Careers in Electrical Engineering
Electrical engineers design, develop and test a wide range of electronic systems, including microelectronics, electric motors, robotics systems, biomedical systems, automotive electronics and navigation systems. Careers are available in virtually every industry including consumer electronics and semiconductor industries as well as in academia, government and the military.
High School Preparation
Engineering education requires strong high school preparation. Pre-engineering students should take at least one semester in trigonometry and one year each in elementary algebra, intermediate and advanced algebra, plane geometry, chemistry and physics, thus preparing to move immediately into college courses in calculus, calculus-based physics and chemistry for science majors. Students also should be able to read well and with comprehension, and to write clearly and correctly.
Electrical Engineering at UT Dallas
The electrical engineering program provides a solid foundation in electrical networks, electronics, electromagnetics, computing and communications. Mastery of these areas provides students with the ability to thrive and adapt in their careers. Students may take advanced courses in computer hardware and software, analog and digital communication systems, analog and digital signal processing, microelectronic components and systems, as wells as power and energy systems.
The Erik Jonsson School of Engineering and Computer Science offers a wide choice of electives, emphasizes the importance of communication skills and seeks to heighten awareness of the relationship between technology and society. Students must take 128 hours to graduate, including 42 hours from the University’s core curriculum and 76 hours in the major. All lower-division students concentrate on mathematics, science and introductory engineering courses, building competence in these cornerstone areas for future application in upper-division engineering courses.
Internships and Fast Track
The Jonsson School operates one of the largest internship and cooperative education programs of its kind, averaging more than 1,200 undergraduate and graduate student placements a year at Dallas-area high-tech companies, including Texas Instruments, Intel, Raytheon, Alcatel-Lucent and IBM.

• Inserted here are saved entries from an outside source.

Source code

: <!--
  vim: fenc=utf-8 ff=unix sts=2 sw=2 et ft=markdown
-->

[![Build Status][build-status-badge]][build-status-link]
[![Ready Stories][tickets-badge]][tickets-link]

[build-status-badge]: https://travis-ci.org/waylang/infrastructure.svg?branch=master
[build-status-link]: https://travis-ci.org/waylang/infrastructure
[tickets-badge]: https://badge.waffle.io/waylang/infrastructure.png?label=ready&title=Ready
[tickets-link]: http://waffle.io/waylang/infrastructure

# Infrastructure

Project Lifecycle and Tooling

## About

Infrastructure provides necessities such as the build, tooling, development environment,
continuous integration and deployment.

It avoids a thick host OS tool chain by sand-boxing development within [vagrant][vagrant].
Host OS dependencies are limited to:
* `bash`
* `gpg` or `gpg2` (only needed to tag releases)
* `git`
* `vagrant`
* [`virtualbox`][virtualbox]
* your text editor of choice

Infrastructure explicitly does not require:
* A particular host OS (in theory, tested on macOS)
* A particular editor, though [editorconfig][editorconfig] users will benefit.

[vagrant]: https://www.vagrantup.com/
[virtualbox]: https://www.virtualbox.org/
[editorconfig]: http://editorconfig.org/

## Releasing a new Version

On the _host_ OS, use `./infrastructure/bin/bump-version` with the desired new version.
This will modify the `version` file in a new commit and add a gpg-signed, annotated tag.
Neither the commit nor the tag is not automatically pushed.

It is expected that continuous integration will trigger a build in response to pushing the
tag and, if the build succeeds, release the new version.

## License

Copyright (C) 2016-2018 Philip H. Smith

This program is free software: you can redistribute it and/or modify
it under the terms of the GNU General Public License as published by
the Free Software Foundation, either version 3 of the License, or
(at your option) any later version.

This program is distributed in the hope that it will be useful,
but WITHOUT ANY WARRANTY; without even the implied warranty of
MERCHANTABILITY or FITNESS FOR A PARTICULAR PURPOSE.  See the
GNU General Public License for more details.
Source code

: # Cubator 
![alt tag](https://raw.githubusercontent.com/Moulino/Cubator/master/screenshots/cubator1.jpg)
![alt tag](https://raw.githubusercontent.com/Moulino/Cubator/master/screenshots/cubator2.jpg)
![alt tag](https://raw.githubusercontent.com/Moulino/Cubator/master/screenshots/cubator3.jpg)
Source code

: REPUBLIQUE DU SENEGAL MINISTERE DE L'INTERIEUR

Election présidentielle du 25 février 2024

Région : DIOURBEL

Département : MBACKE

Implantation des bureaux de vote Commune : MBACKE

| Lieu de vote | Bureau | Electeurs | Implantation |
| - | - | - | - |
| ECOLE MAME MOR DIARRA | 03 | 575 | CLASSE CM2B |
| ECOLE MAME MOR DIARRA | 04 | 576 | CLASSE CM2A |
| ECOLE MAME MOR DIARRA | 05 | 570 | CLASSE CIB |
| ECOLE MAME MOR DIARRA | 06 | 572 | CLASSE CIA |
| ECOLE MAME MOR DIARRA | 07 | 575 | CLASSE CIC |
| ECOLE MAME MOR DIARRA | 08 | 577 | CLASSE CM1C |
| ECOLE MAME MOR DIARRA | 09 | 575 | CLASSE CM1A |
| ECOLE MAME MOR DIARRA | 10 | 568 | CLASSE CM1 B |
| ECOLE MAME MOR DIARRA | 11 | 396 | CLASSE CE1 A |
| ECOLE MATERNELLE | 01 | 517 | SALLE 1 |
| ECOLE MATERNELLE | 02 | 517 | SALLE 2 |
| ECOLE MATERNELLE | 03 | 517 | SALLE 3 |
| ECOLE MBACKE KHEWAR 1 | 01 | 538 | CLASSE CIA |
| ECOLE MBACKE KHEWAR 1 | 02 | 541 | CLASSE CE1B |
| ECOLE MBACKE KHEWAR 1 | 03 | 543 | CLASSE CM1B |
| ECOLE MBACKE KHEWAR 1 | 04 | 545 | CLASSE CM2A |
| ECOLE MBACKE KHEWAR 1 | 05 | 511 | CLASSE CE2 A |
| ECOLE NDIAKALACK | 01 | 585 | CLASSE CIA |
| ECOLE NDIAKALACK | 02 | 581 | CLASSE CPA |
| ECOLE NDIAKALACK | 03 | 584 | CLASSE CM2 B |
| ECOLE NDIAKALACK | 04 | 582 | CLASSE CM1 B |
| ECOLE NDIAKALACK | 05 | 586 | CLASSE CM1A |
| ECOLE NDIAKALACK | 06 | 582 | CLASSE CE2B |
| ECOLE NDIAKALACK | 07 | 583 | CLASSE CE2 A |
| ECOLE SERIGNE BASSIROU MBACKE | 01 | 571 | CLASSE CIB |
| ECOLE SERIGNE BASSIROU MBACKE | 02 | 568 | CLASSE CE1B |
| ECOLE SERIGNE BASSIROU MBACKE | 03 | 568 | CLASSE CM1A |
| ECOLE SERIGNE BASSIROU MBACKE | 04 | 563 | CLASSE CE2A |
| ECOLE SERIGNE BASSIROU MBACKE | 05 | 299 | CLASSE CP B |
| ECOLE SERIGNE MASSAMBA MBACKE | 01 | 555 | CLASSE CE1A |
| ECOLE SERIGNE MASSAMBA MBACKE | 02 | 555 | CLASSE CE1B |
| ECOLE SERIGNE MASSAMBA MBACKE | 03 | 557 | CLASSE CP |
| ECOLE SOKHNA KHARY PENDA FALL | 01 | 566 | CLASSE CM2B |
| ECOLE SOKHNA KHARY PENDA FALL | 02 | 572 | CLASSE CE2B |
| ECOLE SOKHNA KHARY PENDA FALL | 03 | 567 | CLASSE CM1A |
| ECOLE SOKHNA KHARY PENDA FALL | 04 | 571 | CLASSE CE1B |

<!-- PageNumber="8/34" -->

The Fast-Track Program enables qualified undergraduate students to include master’s level courses in their undergraduate degree plans. When Fast-Track students graduate with a bachelor’s degree, they are automatically admitted to graduate school at UT Dallas. The hours required to complete the master’s degree are reduced by the number of Fast-Track graduate hours completed up to 15 hours. So, Fast-Track undergraduates can have reduced number of hours of graduate coursework left in order to complete a master’s degree.
Master of Science: Biomedical engineering, computer engineering, computer science, electrical engineering, materials science and engineering, mechanical engineering, software engineering, systems engineering and management*, telecommunications engineering
Doctor of Philosophy: Biomedical engineering, computer engineering, computer science, electrical engineering, materials science and engineering, mechanical engineering, software engineering, telecommunications engineering
*Joint program between Jindal School of Management and Erik Jonsson School of Engineering and Computer Science.

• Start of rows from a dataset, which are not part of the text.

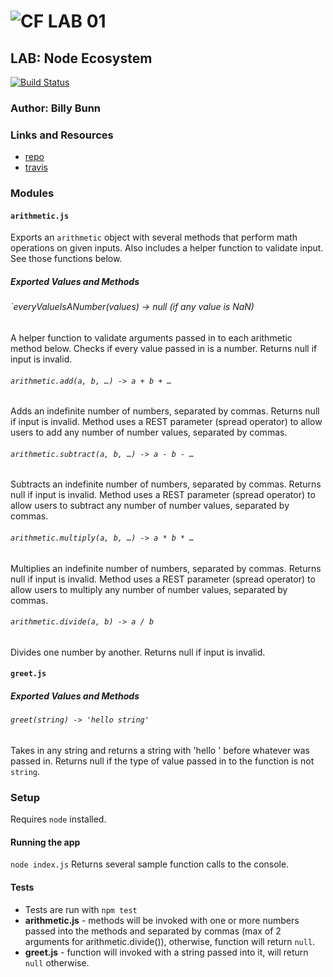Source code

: ![CF](http://i.imgur.com/7v5ASc8.png) LAB 01
=================================================

## LAB: Node Ecosystem
[![Build Status](https://www.travis-ci.com/401-advanced-javascript-billybunn/lab-01.svg?branch=submission)](https://www.travis-ci.com/401-advanced-javascript-billybunn/lab-01)
### Author: Billy Bunn

### Links and Resources

* [repo](https://github.com/401-advanced-javascript-billybunn/lab-01)
* [travis](https://www.travis-ci.com/401-advanced-javascript-billybunn/lab-01)
<!-- * [back-end](http://xyz.com) (when applicable) -->
<!-- * [front-end](http://xyz.com) (when applicable) -->

<!-- #### Documentation
* [swagger](http://xyz.com) (API assignments only)
* [jsdoc](http://xyz.com) (All assignments) -->

### Modules
#### `arithmetic.js`
Exports an `arithmetic` object with several methods that perform math operations on given inputs. Also includes a helper function to validate input. See those functions below.

##### Exported Values and Methods
###### `everyValueIsANumber(values) -> null (if any value is NaN)
A helper function to validate arguments passed in to each arithmetic method below. Checks if every value passed in is a number. Returns null if input is invalid.

###### `arithmetic.add(a, b, …) -> a + b + …`
Adds an indefinite number of numbers, separated by commas.  Returns null if input is invalid. 
Method uses a REST parameter (spread operator) to allow users to add any number of number values, separated by commas.

###### `arithmetic.subtract(a, b, …) -> a - b - …`
Subtracts an indefinite number of numbers, separated by commas. Returns null if input is invalid. 
Method uses a REST parameter (spread operator) to allow users to subtract any number of number values, separated by commas.

###### `arithmetic.multiply(a, b, …) -> a * b * …`
Multiplies an indefinite number of numbers, separated by commas. Returns null if input is invalid. 
Method uses a REST parameter (spread operator) to allow users to multiply any number of number values, separated by commas.

###### `arithmetic.divide(a, b) -> a / b`
Divides one number by another.  Returns null if input is invalid.


#### `greet.js`
##### Exported Values and Methods
###### `greet(string) -> 'hello string'`
Takes in any string and returns a string with 'hello ' before whatever was passed in. Returns null if the type of value passed in to the function is not `string`.


### Setup
<!-- #### `.env` requirements
* `PORT` - Port Number
* `MONGODB_URI` - URL to the running mongo instance/db -->
Requires `node` installed.

#### Running the app
`node index.js` Returns several sample function calls to the console.
<!-- * Endpoint: `/foo/bar/`
  * Returns a JSON object with abc in it.
* Endpoint: `/bing/zing/`
  * Returns a JSON object with xyz in it. -->
  
#### Tests
* Tests are run with `npm test`
* **arithmetic.js** - methods will be invoked with one or more numbers passed into the methods and separated by commas (max of 2 arguments for arithmetic.divide()), otherwise, function will return `null`.
* **greet.js** - function will invoked with a string passed into it, will return `null` otherwise.
<!-- * **Assertions to be made**:  -->

<!-- #### UML
Link to an image of the UML for your application and response to events -->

Research efforts underway at the school involve such cutting-edge technology as:
- Medical imaging.
- Speech recognition.
- Materials characterization.
- Cochlear implant technology.
- Organic electronics.
- Physical, chemical and biosensors.
- Wireless networking.
- Carbon nanotubes.
- Micro-electromechanical systems.
- Semiconductor design.
The Jonsson School’s rapid growth has helped propel its undergraduate programs into U.S. News & World Report’s annual rankings of the nation’s top schools of engineering.
The school’s graduate programs have continued to rise through the national U.S. News rankings, now placing among the top 25 public university graduate programs and ranking third in Texas.
The Jonsson School has significantly increased the size of its faculty in recent years, hiring top recent graduates of Stanford University, Cornell University, Purdue University, Georgia Tech and UCLA, as well as seasoned professionals from Rutgers University, University of Southern California, University of California, Davis, Sandia National Laboratories, Freescale Semiconductor and Texas Instruments.
The Jonsson School features a variety of student organizations that are actively involved in both academic and social activities. Completely student-run, these include the Association for Computing Machinery, the Game Development Group, the National Society of Black Engineers, a chapter of the scientific research society Sigma Xi, the Society of Hispanic Professional Engineers and the Society of Women Engineers.